Monsieur le pape, mon pays a eu à souffrir de trois siècles de guerres de religions ouvertes ou larvées. De la lutte des protestants, des juifs et des humanistes pour la liberté du culte a jailli douloureusement la loi de séparation des Églises et de l’État. Elle garantit à chacun la liberté absolue de pratiquer ou de ne pas pratiquer le culte. Elle interdit absolument que la religion et la politique soient mêlées dans la vie des institutions qui doivent rester ouvertes à tous. En démocratie, la seule loi légitime est celle que décide le peuple librement par ses suffrages. Nous connaissons l’hostilité de principe constante de l’Église et des papes sur ce point. Pourtant, dans notre temps, plus qu’en aucun autre récent, cette règle n’a eu autant d’importance pour garantir la paix et la concorde civile. Nous nous efforcerons de vous convaincre. Car j’observe que l’Eglise peut aussi entendre la voie de la raison humaine. Ainsi, quoique vos prédécesseurs aient condamné le suffrage universel jusqu’en 1906 et la République jusqu’en 1920, je ne crois pas que vous recommandiez de revenir à ces points de vues féroces exprimés dans des encycliques. Je crois même que vous seriez à nos côtés si nous devions affronter qui voudrait nous priver de ces deux bienfaits. Car vous avez observé dans votre propre pays quels crimes sont rendus possibles par l’indifférence à ces exigences.

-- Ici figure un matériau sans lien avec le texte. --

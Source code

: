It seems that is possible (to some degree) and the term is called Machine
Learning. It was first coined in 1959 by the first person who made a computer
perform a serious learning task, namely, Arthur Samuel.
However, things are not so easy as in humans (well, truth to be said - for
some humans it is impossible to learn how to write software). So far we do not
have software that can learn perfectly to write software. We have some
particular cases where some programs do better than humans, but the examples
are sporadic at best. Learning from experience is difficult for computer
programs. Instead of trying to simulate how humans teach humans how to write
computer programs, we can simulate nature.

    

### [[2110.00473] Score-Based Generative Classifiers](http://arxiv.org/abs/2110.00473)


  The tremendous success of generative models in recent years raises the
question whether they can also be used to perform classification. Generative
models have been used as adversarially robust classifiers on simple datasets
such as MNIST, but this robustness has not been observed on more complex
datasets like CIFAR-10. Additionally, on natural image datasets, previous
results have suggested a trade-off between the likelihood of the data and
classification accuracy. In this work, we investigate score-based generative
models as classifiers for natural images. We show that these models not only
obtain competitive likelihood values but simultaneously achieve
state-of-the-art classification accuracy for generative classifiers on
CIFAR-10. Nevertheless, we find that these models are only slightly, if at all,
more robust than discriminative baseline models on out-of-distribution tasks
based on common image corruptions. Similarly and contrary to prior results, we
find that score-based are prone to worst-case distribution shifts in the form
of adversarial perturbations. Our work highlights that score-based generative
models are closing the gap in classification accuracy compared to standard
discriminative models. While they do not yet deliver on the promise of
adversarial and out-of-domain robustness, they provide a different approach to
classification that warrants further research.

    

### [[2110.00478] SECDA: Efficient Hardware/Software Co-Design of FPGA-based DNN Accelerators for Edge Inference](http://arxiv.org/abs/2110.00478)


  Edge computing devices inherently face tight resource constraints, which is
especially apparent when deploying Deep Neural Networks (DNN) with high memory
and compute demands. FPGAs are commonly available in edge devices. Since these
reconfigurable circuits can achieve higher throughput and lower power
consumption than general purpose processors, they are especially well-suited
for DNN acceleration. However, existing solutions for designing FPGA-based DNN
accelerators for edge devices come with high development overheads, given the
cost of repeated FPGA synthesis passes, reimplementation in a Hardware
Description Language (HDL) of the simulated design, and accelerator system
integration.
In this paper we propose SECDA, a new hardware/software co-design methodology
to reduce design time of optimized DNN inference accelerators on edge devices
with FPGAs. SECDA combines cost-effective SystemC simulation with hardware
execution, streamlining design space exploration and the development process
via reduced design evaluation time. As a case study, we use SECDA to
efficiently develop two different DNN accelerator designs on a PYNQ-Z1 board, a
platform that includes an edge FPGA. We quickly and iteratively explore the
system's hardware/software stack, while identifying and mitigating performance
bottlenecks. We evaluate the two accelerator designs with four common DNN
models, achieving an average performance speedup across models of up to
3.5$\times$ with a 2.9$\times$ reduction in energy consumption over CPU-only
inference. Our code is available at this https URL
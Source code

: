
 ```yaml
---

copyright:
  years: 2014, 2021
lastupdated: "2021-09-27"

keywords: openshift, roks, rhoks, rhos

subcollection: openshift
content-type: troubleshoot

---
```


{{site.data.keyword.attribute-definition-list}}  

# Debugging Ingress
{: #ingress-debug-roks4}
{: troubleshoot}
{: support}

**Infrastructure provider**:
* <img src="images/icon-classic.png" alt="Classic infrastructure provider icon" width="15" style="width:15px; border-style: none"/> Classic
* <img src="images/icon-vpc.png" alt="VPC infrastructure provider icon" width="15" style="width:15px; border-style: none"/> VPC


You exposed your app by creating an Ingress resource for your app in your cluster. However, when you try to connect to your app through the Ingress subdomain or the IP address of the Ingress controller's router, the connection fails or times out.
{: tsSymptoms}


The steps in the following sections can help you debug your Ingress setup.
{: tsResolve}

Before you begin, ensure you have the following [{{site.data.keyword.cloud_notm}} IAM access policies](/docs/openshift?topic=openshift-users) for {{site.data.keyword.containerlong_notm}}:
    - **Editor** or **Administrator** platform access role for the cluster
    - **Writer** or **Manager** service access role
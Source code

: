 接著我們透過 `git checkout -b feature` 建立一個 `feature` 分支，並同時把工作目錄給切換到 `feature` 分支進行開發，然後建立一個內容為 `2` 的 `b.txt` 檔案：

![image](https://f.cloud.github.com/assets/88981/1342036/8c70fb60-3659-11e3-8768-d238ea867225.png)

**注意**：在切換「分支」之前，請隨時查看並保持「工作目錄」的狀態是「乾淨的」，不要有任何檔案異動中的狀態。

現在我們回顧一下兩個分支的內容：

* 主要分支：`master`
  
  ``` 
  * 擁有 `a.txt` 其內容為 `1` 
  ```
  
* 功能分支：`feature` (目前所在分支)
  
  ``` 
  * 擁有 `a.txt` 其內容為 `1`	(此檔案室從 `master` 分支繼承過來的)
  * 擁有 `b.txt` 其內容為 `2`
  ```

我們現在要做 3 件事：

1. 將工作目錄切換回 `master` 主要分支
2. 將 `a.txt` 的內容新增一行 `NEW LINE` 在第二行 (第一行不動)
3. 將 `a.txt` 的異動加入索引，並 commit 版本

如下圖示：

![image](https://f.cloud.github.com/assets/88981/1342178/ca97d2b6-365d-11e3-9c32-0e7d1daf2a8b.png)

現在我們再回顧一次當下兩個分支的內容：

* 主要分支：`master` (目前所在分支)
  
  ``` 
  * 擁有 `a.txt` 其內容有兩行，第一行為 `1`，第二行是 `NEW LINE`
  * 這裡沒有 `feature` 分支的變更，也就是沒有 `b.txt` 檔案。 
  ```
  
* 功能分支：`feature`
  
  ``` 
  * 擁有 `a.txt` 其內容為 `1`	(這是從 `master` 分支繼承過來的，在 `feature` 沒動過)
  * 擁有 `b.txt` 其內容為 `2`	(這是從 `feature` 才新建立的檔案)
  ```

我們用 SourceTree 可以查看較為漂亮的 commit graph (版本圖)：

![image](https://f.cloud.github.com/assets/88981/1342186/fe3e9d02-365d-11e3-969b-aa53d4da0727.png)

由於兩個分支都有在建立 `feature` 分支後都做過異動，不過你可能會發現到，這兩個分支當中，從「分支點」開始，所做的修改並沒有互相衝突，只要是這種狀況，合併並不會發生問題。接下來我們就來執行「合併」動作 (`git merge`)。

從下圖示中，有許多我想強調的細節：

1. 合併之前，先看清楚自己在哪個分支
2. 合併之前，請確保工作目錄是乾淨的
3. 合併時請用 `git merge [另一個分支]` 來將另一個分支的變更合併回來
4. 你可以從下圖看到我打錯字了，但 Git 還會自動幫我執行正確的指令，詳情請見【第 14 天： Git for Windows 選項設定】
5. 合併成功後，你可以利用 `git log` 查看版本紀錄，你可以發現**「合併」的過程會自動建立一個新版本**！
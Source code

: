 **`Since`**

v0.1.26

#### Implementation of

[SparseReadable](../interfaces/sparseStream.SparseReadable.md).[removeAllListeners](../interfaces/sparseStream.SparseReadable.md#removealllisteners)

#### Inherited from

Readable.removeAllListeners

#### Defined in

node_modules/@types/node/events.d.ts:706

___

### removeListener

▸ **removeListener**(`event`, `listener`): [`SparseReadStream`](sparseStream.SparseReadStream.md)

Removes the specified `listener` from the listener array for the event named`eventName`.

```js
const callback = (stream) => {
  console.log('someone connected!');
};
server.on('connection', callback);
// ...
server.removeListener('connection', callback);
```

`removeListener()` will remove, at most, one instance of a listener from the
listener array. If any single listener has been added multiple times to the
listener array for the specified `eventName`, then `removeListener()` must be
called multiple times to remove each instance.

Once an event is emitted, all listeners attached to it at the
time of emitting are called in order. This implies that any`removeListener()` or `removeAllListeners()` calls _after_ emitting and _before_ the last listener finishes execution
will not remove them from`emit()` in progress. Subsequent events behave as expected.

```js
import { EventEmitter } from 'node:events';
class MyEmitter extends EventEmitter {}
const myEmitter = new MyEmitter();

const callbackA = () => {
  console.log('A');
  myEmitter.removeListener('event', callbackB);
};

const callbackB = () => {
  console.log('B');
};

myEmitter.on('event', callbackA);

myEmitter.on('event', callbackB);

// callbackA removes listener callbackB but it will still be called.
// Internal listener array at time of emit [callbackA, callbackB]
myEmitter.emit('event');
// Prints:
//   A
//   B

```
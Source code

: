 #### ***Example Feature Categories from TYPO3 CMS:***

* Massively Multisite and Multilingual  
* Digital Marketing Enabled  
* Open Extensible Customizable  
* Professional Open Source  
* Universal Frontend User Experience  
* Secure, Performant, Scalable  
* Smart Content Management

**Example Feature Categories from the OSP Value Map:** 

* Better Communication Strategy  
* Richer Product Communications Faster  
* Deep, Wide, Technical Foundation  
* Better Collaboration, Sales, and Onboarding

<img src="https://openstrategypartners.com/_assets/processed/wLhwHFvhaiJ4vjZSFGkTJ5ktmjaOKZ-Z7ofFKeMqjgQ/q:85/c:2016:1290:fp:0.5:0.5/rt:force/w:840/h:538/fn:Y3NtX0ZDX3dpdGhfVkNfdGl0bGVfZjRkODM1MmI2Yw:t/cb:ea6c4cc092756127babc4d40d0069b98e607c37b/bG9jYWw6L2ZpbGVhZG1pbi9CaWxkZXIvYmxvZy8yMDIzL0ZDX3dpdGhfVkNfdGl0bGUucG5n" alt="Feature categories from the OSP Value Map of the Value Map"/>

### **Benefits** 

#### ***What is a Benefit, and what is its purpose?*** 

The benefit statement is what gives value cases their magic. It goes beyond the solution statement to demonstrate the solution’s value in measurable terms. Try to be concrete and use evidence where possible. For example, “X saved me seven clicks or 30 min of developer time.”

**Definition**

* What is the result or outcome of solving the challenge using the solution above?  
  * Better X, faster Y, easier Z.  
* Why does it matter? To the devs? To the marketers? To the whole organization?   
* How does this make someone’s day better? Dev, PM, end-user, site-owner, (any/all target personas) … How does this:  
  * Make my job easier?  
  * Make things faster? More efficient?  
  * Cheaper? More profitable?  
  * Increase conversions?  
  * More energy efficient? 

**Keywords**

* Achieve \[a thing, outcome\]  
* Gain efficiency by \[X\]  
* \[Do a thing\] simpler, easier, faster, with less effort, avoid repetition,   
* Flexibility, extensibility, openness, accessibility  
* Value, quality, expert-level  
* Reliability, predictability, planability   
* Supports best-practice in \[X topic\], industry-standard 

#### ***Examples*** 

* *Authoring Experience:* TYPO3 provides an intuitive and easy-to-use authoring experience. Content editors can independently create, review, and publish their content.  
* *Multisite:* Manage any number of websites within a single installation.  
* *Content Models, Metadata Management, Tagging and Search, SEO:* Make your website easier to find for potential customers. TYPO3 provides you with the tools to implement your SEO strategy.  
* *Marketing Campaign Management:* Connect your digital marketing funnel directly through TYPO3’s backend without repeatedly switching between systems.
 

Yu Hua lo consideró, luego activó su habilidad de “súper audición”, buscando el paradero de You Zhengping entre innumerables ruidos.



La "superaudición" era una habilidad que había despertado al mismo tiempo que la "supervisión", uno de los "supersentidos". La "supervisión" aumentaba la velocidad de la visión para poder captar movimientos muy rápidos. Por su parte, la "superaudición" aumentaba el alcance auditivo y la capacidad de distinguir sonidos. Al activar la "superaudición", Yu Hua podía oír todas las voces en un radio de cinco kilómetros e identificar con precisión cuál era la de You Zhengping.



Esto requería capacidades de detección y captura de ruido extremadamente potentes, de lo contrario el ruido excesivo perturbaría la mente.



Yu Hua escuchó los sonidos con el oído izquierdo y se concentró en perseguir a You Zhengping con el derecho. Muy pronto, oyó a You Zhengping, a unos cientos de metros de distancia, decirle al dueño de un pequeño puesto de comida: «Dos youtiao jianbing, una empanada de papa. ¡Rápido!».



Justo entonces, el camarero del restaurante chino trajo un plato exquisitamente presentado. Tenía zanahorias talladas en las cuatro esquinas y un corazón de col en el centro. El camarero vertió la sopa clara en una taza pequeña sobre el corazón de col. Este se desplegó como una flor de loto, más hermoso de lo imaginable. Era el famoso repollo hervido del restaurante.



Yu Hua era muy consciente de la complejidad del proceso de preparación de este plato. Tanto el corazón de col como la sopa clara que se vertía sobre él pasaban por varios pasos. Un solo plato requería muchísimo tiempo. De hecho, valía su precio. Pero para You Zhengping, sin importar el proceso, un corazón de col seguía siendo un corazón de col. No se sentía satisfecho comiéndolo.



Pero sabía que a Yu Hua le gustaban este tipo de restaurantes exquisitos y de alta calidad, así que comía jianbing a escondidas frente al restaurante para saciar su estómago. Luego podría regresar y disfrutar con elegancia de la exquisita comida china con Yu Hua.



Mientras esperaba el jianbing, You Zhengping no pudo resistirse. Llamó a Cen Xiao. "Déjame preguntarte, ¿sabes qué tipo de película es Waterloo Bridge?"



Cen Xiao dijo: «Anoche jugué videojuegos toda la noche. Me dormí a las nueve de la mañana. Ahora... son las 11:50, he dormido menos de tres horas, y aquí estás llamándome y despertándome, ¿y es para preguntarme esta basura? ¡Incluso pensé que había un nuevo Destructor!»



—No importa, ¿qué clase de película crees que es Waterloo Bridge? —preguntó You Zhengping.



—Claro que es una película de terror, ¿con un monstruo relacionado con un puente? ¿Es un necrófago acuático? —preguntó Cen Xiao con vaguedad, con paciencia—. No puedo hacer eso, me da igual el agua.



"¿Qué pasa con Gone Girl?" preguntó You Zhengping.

Monsieur le pape, votre place à la tribune du Parlement ne peut s’accepter dans le cadre d’une session officielle de notre assemblée. Cette impossibilité ne vise ni votre personne, ni votre foi, ni vos fidèles également nombreux depuis mon compatriote Lamennais à comprendre l’ardente nécessité de la séparation du religieux et des institutions politiques. Cette impossibilité résulte de notre définition républicaine d’une assemblée de députés du peuple souverain. Vous avez la sagesse et la culture qui auraient dû vous permettre de prévoir que nombre d’entre nous seraient humiliés par un tel manquement aux règles de la laïcité indispensable d’un Parlement européen lorsqu’il inclut notamment des Français dont la loi interdit ce genre de confusion. Aucun d’entre nous ne peut exprimer son avis sur votre présence dans le cadre des débats libres du Parlement. Nous subissons donc une situation qui nous est imposée par quelques personnes vaniteuses qui en attendent une gloire personnelle au détriment de principes essentiels. Jamais les Européens ne seront « unis dans la diversité » si la règle de base de la laïcité qui rend possible cette unité est méprisée.
Ceci ayant été dit en toute franchise, je vous renouvelle mes vœux de bienvenue dans une ville française. J’aurais préféré que vous y soyez venu faire une messe dans la sublime cathédrale de Strasbourg, ce qui est dans vos devoirs, plutôt qu’un discours à notre tribune humaine, ce qui contrarie les nôtres.